The remote operated vehicle 61 can send signals to the surface showing the position of the lower marine riser package capping system 103.

FIG. 5 depicts the lower marine riser package capping system 103 operatively aligned with the BOP stack 4 in preparation for making the connection of the LMRP to the subsea BOP.

The lower marine riser package capping system 103 can be at an elevation that the lowest most section of the connector 5 will clear a top of a mandrel of a BOP connector by approximately one foot.

The MODU (not shown) can be moved to operatively align the lower marine riser package capping system 103 with the BOP stack 4.

At least a first portion of the effluent 15a can flow out of the BOP stack 4 and pass through the lower marine riser package capping system 103 via the slotted riser diverter section 19.

A second portion of the effluent 15b can also flow out of the BOP stack 4 and escape through a space between the lower marine riser package capping system 103 and the BOP stack 4.

The remote operated vehicle 61 can aid in guiding the lower marine riser package capping system 103.

FIG. 6 depicts the lower marine riser package capping system 103 engaged with the BOP stack 4.

The lower marine riser package capping system 103 can be lowered using the drill pipe 39, and the connector 5 can be connected with the BOP stack 4.

The effluent 15 can pass through a first flow path in the lower marine riser package capping system 103. The flow path can be through the capping blowout preventer 21 and the slotted riser diverter section 19.

The remote operated vehicle 61 can monitor the operations of the lower marine riser package capping system 103.

FIG. 7 depicts the lower marine riser package capping system 103 connected to the BOP stack 4 with the capping blowout preventer 21 actuated by the remote operated vehicle 61 and effluent 15 flowing out of a diversion flow path in the lower marine riser package capping system 103.

One or more diversion flow paths can be formed using the first choke 28, the second choke 33, the outboard first diverter valve 27, the outboard second diverter valve 32, the inboard first diverter valve 30, and the inboard second diverter valve 31.

For example, the first choke 28, the outboard first diverter valve 27 and the inboard first diverter valve 30 can be actuated by the remote operated vehicle 61 to the open position.

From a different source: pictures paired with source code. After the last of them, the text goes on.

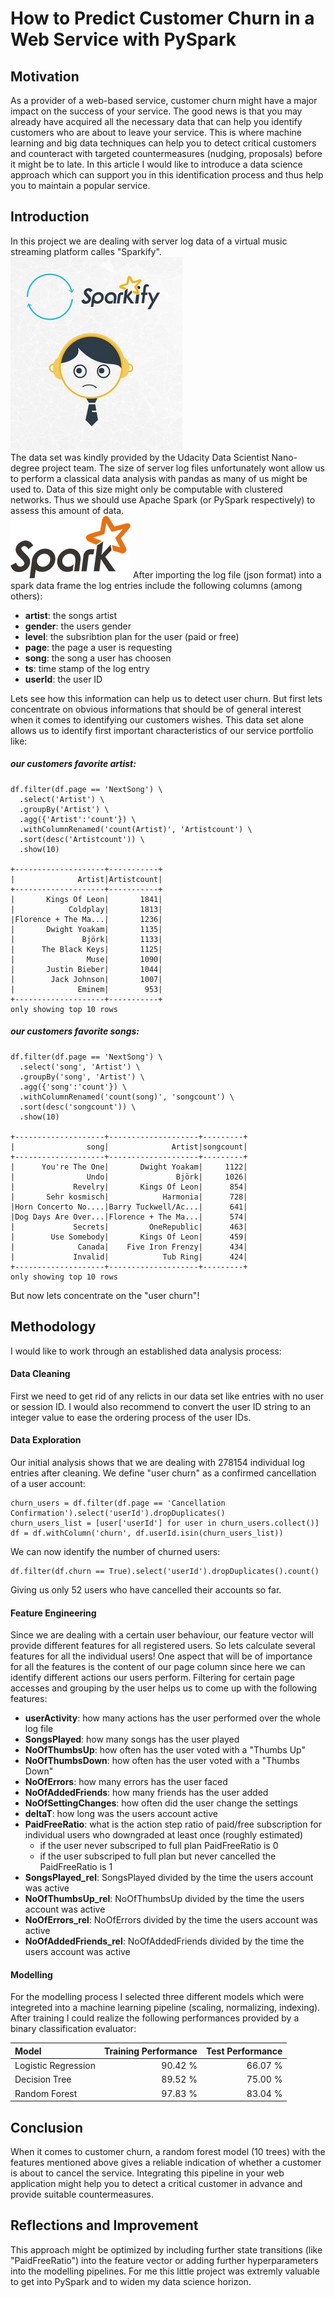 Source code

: # How to Predict Customer Churn in a Web Service with PySpark
## Motivation
As a provider of a web-based service, customer churn might have a major impact on the success of your service.
The good news is that you may already have acquired all the necessary data that can help you identify customers who are about to leave your service.
This is where machine learning and big data techniques can help you to detect critical customers and counteract with targeted countermeasures (nudging, proposals) before it might be to late.
In this article I would like to introduce a data science approach which can support you in this identification process and thus help you to maintain a popular service.
## Introduction
In this project we are dealing with server log data of a virtual music streaming platform calles "Sparkify".  
![Sparkify Logo](/bin/SparkLogo.jpg)  
The data set was kindly provided by the Udacity Data Scientist Nano-degree project team.
The size of server log files unfortunately wont allow us to perform a classical data analysis with pandas as many of us might be used to.
Data of this size might only be computable with clustered networks. Thus we should use Apache Spark (or PySpark respectively) to assess this amount of data.  
![Spark Logo](/bin/Spark-logo-192x100px.png)
After importing the log file (json format) into a spark data frame the log entries include the following columns (among others):  
* __artist__: the songs artist
* __gender__: the users gender
* __level__: the subsribtion plan for the user (paid or free)
* __page__: the page a user is requesting
* __song__: the song a user has choosen
* __ts__: time stamp of the log entry
* __userId__: the user ID

Lets see how this information can help us to detect user churn.
But first lets concentrate on obvious informations that should be of general interest when it comes to identifying our customers wishes.
This data set alone allows us to identify first important characteristics of our service portfolio like:
##### our customers favorite artist:
```
df.filter(df.page == 'NextSong') \
  .select('Artist') \
  .groupBy('Artist') \
  .agg({'Artist':'count'}) \
  .withColumnRenamed('count(Artist)', 'Artistcount') \
  .sort(desc('Artistcount')) \
  .show(10)
  
+--------------------+-----------+
|              Artist|Artistcount|
+--------------------+-----------+
|       Kings Of Leon|       1841|
|            Coldplay|       1813|
|Florence + The Ma...|       1236|
|       Dwight Yoakam|       1135|
|               Björk|       1133|
|      The Black Keys|       1125|
|                Muse|       1090|
|       Justin Bieber|       1044|
|        Jack Johnson|       1007|
|              Eminem|        953|
+--------------------+-----------+
only showing top 10 rows
```
##### our customers favorite songs:
```
df.filter(df.page == 'NextSong') \
  .select('song', 'Artist') \
  .groupBy('song', 'Artist') \
  .agg({'song':'count'}) \
  .withColumnRenamed('count(song)', 'songcount') \
  .sort(desc('songcount')) \
  .show(10)
  
+--------------------+--------------------+---------+
|                song|              Artist|songcount|
+--------------------+--------------------+---------+
|      You're The One|       Dwight Yoakam|     1122|
|                Undo|               Björk|     1026|
|             Revelry|       Kings Of Leon|      854|
|       Sehr kosmisch|            Harmonia|      728|
|Horn Concerto No....|Barry Tuckwell/Ac...|      641|
|Dog Days Are Over...|Florence + The Ma...|      574|
|             Secrets|         OneRepublic|      463|
|        Use Somebody|       Kings Of Leon|      459|
|              Canada|    Five Iron Frenzy|      434|
|             Invalid|            Tub Ring|      424|
+--------------------+--------------------+---------+
only showing top 10 rows
```
But now lets concentrate on the "user churn"!
## Methodology
I would like to work through an established data analysis process:
#### Data Cleaning
First we need to get rid of any relicts in our data set like entries with no user or session ID. I would also recommend to convert the user ID string to an integer value to ease the ordering process of the user IDs.
#### Data Exploration
Our initial analysis shows that we are dealing with 278154 individual log entries after cleaning.
We define "user churn" as a confirmed cancellation of a user account:
```
churn_users = df.filter(df.page == 'Cancellation Confirmation').select('userId').dropDuplicates()
churn_users_list = [user['userId'] for user in churn_users.collect()]
df = df.withColumn('churn', df.userId.isin(churn_users_list))
```
We can now identify the number of churned users:
```
df.filter(df.churn == True).select('userId').dropDuplicates().count()
```
Giving us only 52 users who have cancelled their accounts so far.
#### Feature Engineering
Since we are dealing with a certain user behaviour, our feature vector will provide different features for all registered users.
So lets calculate several features for all the individual users! One aspect that will be of importance for all the features is the content of our page column since here we can identify different actions our users perform.
Filtering for certain page accesses and grouping by the user helps us to come up with the following features:
* __userActivity__: how many actions has the user performed over the whole log file
* __SongsPlayed__: how many songs has the user played
* __NoOfThumbsUp__: how often has the user voted with a "Thumbs Up"
* __NoOfThumbsDown__: how often has the user voted with a "Thumbs Down"
* __NoOfErrors__: how many errors has the user faced
* __NoOfAddedFriends__: how many friends has the user added
* __NoOfSettingChanges__: how often did the user change the settings
* __deltaT__: how long was the users account active
* __PaidFreeRatio__: what is the action step ratio of paid/free subscription for individual users who downgraded at least once (roughly estimated)
	* if the user never subscriped to full plan PaidFreeRatio is 0
	* if the user subscriped to full plan but never cancelled the PaidFreeRatio is 1
* __SongsPlayed_rel__: SongsPlayed divided by the time the users account was active
* __NoOfThumbsUp_rel__: NoOfThumbsUp divided by the time the users account was active
* __NoOfErrors_rel__: NoOfErrors divided by the time the users account was active
* __NoOfAddedFriends_rel__: NoOfAddedFriends divided by the time the users account was active
#### Modelling
For the modelling process I selected three different models which were integreted into a machine learning pipeline (scaling, normalizing, indexing). After training I could realize the following performances provided by a binary classification evaluator:  

|               Model 	| Training Performance 	| Test Performance 	|
|:--------------------	|---------------------:	|----------------:	|
| Logistic Regression 	|              90.42 % 	|         66.07 % 	|
|       Decision Tree 	|              89.52 % 	|         75.00 % 	|
|       Random Forest 	|              97.83 % 	|         83.04 % 	|

## Conclusion
When it comes to customer churn, a random forest model (10 trees) with the features mentioned above gives a reliable indication of whether a customer is about to cancel the service.
Integrating this pipeline in your web application might help you to detect a critical customer in advance and provide suitable countermeasures.
## Reflections and Improvement
This approach might be optimized by including further state transitions (like "PaidFreeRatio") into the feature vector or adding further hyperparameters into the modelling pipelines.
For me this little project was extremly valuable to get into PySpark and to widen my data science horizon.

Also, the outboard second diverter valve 32, the inboard second diverter valve 31, and the second choke 33 can be in the open position so that there is pressure and flow communication to the sea from the capping blowout preventer 21, allowing for diversion of the effluent 15 to the sea.

The first choke 28 and second choke 33 can be selectively actuated by the remote operated vehicle 61 to control the flow rate of the effluent.

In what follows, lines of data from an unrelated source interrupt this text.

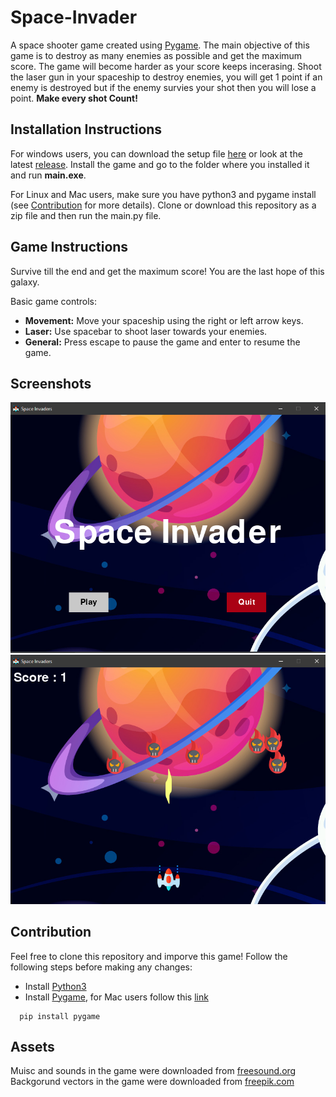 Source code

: # Space-Invader

A space shooter game created using [Pygame](https://www.pygame.org/). The main objective of this game is to destroy as many enemies as possible and get the maximum score. The game will become harder as your score keeps incerasing. Shoot the laser gun in your spaceship to destroy enemies, you will get 1 point if an enemy is destroyed but if the enemy survies your shot then you will lose a point. **Make every shot Count!**

## Installation Instructions

For windows users, you can download the setup file [here](https://github.com/anarghya-das/Space-Invader/releases/download/1.1/Space.Invader-0.0.0-win32.msi) or look at the latest [release](https://github.com/anarghya-das/Space-Invader/releases). Install the game and go to the folder where you installed it and run **main.exe**.

For Linux and Mac users, make sure you have python3 and pygame install (see [Contribution](#contribution) for more details). Clone or download this repository as a zip file and then run the main.py file.

## Game Instructions

Survive till the end and get the maximum score! You are the last hope of this galaxy.

Basic game controls:

- **Movement:** Move your spaceship using the right or left arrow keys.
- **Laser:** Use spacebar to shoot laser towards your enemies.
- **General:** Press escape to pause the game and enter to resume the game.

## Screenshots

![menu](https://github.com/anarghya-das/Space-Invader/blob/master/assests/menu.png)
![game](https://github.com/anarghya-das/Space-Invader/blob/master/assests/game.png)

## Contribution

Feel free to clone this repository and imporve this game! Follow the following steps before making any changes:

- Install [Python3](https://www.python.org/)
- Install [Pygame](https://www.pygame.org/), for Mac users follow this [link](https://www.pygame.org/wiki/macintosh)

``` [bash]
  pip install pygame
```

## Assets

Muisc and sounds in the game were downloaded from [freesound.org](https://freesound.org/)<br>
Backgorund vectors in the game were downloaded from [freepik.com](www.freepik.com)
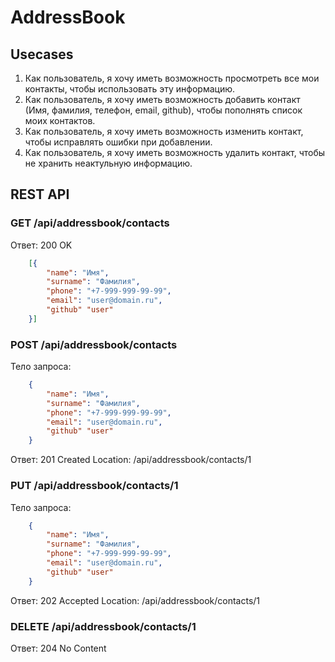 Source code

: # AddressBook

## Usecases

1. Как пользователь, я хочу иметь возможность просмотреть все мои контакты, чтобы использовать эту информацию.
1. Как пользователь, я хочу иметь возможность добавить контакт (Имя, фамилия, телефон, email, github), чтобы пополнять список моих контактов.
1. Как пользователь, я хочу иметь возможность изменить контакт, чтобы исправлять ошибки при добавлении.
1. Как пользователь, я хочу иметь возможность удалить контакт, чтобы не хранить неактульную информацию.

## REST API

### GET /api/addressbook/contacts

Ответ: 200 OK
```json
    [{
        "name": "Имя",
        "surname": "Фамилия",
        "phone": "+7-999-999-99-99",
        "email": "user@domain.ru",
        "github" "user"
    }]
```

### POST /api/addressbook/contacts

Тело запроса:

```json
    {
        "name": "Имя",
        "surname": "Фамилия",
        "phone": "+7-999-999-99-99",
        "email": "user@domain.ru",
        "github" "user"
    }
```

Ответ: 201 Created
Location: /api/addressbook/contacts/1

### PUT /api/addressbook/contacts/1

Тело запроса:

```json
    {
        "name": "Имя",
        "surname": "Фамилия",
        "phone": "+7-999-999-99-99",
        "email": "user@domain.ru",
        "github" "user"
    }
```

Ответ: 202 Accepted
Location: /api/addressbook/contacts/1

### DELETE /api/addressbook/contacts/1

Ответ: 204 No Content
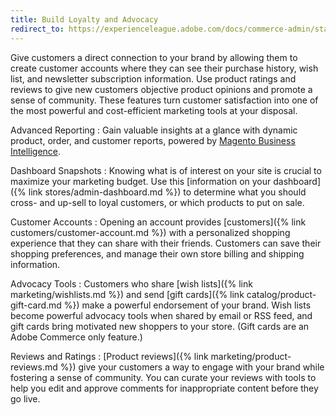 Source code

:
 ```yaml
---
title: Build Loyalty and Advocacy
redirect_to: https://experienceleague.adobe.com/docs/commerce-admin/start/storefront/enhanced-experiences.html
---
```


Give customers a direct connection to your brand by allowing them to create customer accounts where they can see their purchase history, wish list, and newsletter subscription information. Use product ratings and reviews to give new customers objective product opinions and promote a sense of community. These features turn customer satisfaction into one of the most powerful and cost-efficient marketing tools at your disposal.

Advanced Reporting
:  Gain valuable insights at a glance with dynamic product, order, and customer reports, powered by [Magento Business Intelligence][1].

Dashboard Snapshots
:  Knowing what is of interest on your site is crucial to maximize your marketing budget. Use this [information on your dashboard]({% link stores/admin-dashboard.md %}) to determine what you should cross- and up-sell to loyal customers, or which products to put on sale.

Customer Accounts
:  Opening an account provides [customers]({% link customers/customer-account.md %}) with a personalized shopping experience that they can share with their friends. Customers can save their shopping preferences, and manage their own store billing and shipping information.

Advocacy Tools
:  Customers who share [wish lists]({% link marketing/wishlists.md %}) and send [gift cards]({% link catalog/product-gift-card.md %}) make a powerful endorsement of your brand. Wish lists become powerful advocacy tools when shared by email or RSS feed, and gift cards bring motivated new shoppers to your store. (Gift cards are an Adobe Commerce only feature.)

Reviews and Ratings
:  [Product reviews]({% link marketing/product-reviews.md %}) give your customers a way to engage with your brand while fostering a sense of community. You can curate your reviews with tools to help you edit and approve comments for inappropriate content before they go live.

[1]: https://docs.magento.com/mbi/ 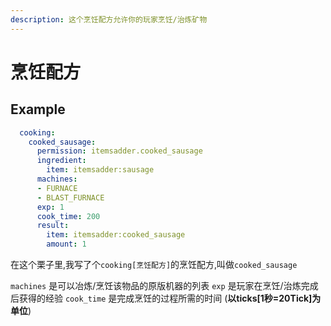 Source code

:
 ```yaml
---
description: 这个烹饪配方允许你的玩家烹饪/治炼矿物
---
```


# 烹饪配方

## Example

```yaml
  cooking:
    cooked_sausage:
      permission: itemsadder.cooked_sausage
      ingredient:
        item: itemsadder:sausage
      machines:
      - FURNACE
      - BLAST_FURNACE
      exp: 1
      cook_time: 200
      result:
        item: itemsadder:cooked_sausage
        amount: 1
```

在这个栗子里,我写了个`cooking[烹饪配方]`的烹饪配方,叫做`cooked_sausage`

`machines` 是可以冶炼/烹饪该物品的原版机器的列表 `exp` 是玩家在烹饪/治炼完成后获得的经验 `cook_time` 是完成烹饪的过程所需的时间 \(**以ticks\[1秒=20Tick\]为单位**\)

The capping blowout preventer 21 can have two double blind rams that can be closed by the remote operated vehicle 61 to blank off the bore of the capping blowout preventer. Fluid communication between the slotted riser diverter section 19 and the BOP stack 4 is eliminated when the double blind rams are closed.

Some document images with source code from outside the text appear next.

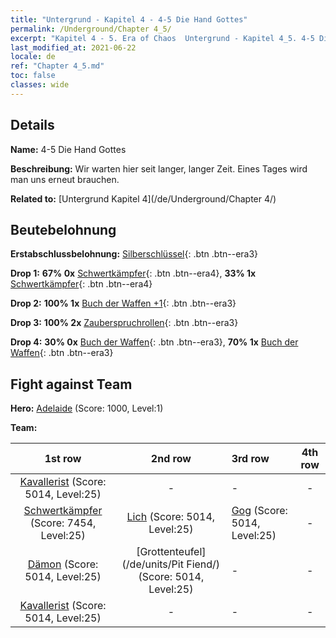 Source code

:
 ```yaml
---
title: "Untergrund - Kapitel 4 - 4-5 Die Hand Gottes"
permalink: /Underground/Chapter 4_5/
excerpt: "Kapitel 4 - 5. Era of Chaos  Untergrund - Kapitel 4_5. 4-5 Die Hand Gottes"
last_modified_at: 2021-06-22
locale: de
ref: "Chapter 4_5.md"
toc: false
classes: wide
---
```


## Details

 **Name:** 4-5 Die Hand Gottes

 **Beschreibung:** Wir warten hier seit langer, langer Zeit. Eines Tages wird man uns erneut brauchen.

 **Related to:** [Untergrund Kapitel 4](/de/Underground/Chapter 4/)

## Beutebelohnung

 **Erstabschlussbelohnung:** [Silberschlüssel](/ItemsDE/con_693/){: .btn .btn--era3}

 **Drop 1:** **67% 0x** [Schwertkämpfer](/ItemsDE/unt_193/){: .btn .btn--era4}, **33% 1x** [Schwertkämpfer](/ItemsDE/unt_193/){: .btn .btn--era4}

 **Drop 2:** **100% 1x** [Buch der Waffen +1](/ItemsDE/mat_25/){: .btn .btn--era3}

 **Drop 3:** **100% 2x** [Zauberspruchrollen](/ItemsDE/con_694/){: .btn .btn--era3}

 **Drop 4:** **30% 0x** [Buch der Waffen](/ItemsDE/mat_18/){: .btn .btn--era3}, **70% 1x** [Buch der Waffen](/ItemsDE/mat_18/){: .btn .btn--era3}


## Fight against Team
 **Hero:** [Adelaide](/de/heroes/Adelaide/) (Score: 1000, Level:1)

 **Team:**


  | 1st row | 2nd row | 3rd row | 4th row |
  |:----:|:----:|:----|:----:|
  | [Kavallerist](/de/units/Cavalier/) (Score: 5014, Level:25)  | - | - | - |
  | [Schwertkämpfer](/de/units/Swordsman/) (Score: 7454, Level:25)  | [Lich](/de/units/Lich/) (Score: 5014, Level:25)  | [Gog](/de/units/Gog/) (Score: 5014, Level:25)  | - |
  | [Dämon](/de/units/Demon/) (Score: 5014, Level:25)  | [Grottenteufel](/de/units/Pit Fiend/) (Score: 5014, Level:25)  | - | - |
  | [Kavallerist](/de/units/Cavalier/) (Score: 5014, Level:25)  | - | - | - |


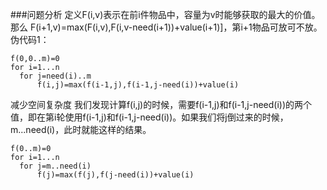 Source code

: ###问题分析
定义F(i,v)表示在前i件物品中，容量为v时能够获取的最大的价值。那么
F(i+1,v)=max(F(i,v),F(i,v-need(i+1))+value(i+1)]，第i+1物品可放可不放。
伪代码1：

```
f(0,0..m)=0
for i=1...n
  for j=need(i)..m
      f(i,j)=max(f(i-1,j),f(i-1,j-need(i))+value(i)
```
减少空间复杂度
我们发现计算f(i,j)的时候，需要f(i-1,j)和f(i-1,j-need(i))的两个值，即在第i轮使用f(i-1,j)和f(i-1,j-need(i))。如果我们将j倒过来的时候，m...need(i)，此时就能这样的结果。

```
f(0..m)=0
for i=1...n
  for j=m..need(i)
      f(j)=max(f(j),f(j-need(i))+value(i)
```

The pressure and flow of the first portion of the effluent 15 and the second portion of the effluent 15 can be monitored via a camera on the remote operated vehicle 61 and via the acoustic pressure and temperature system.

FIG. 8 depicts the lower marine riser package capping system 103 with all valves and rams in the closed position, and with the lower marine riser package capping system 103 containing wellhead pressure and flow. For example, the lower marine riser package capping system 103 can be fully shut-in with no flow of effluent into the environment from the BOP stack 4.

The remote operated vehicle 61 can monitor the operations of the lower marine riser package capping system 103.

FIG. 9 depicts the lower marine riser package capping system 103 being utilized for pumping fluid 600 into the BOP stack 4, which can in-turn place the fluid 600 into the well for hydrostatic control purposes. Hydrostatic control is that situation where the pressure created by the fluid in the well which overcomes the reservoir pressure creating a no flow condition.

The fluid 600 can be kill fluid, drill fluid, reactive chemicals, cement, the like, or combinations thereof which can achieve well control by means other than hydrostatic control.

The first choke 28 and second choke 33 can be closed to stop the flow of the effluent out of the lower marine riser package capping system 103.

The fluid 600 or reactive type fluids can be pumped from the MODU through the drill pipe 39. The fluid 600 can pass through the inboard pump line valve 23 and the outboard pump line valve 24 to the pump line 25.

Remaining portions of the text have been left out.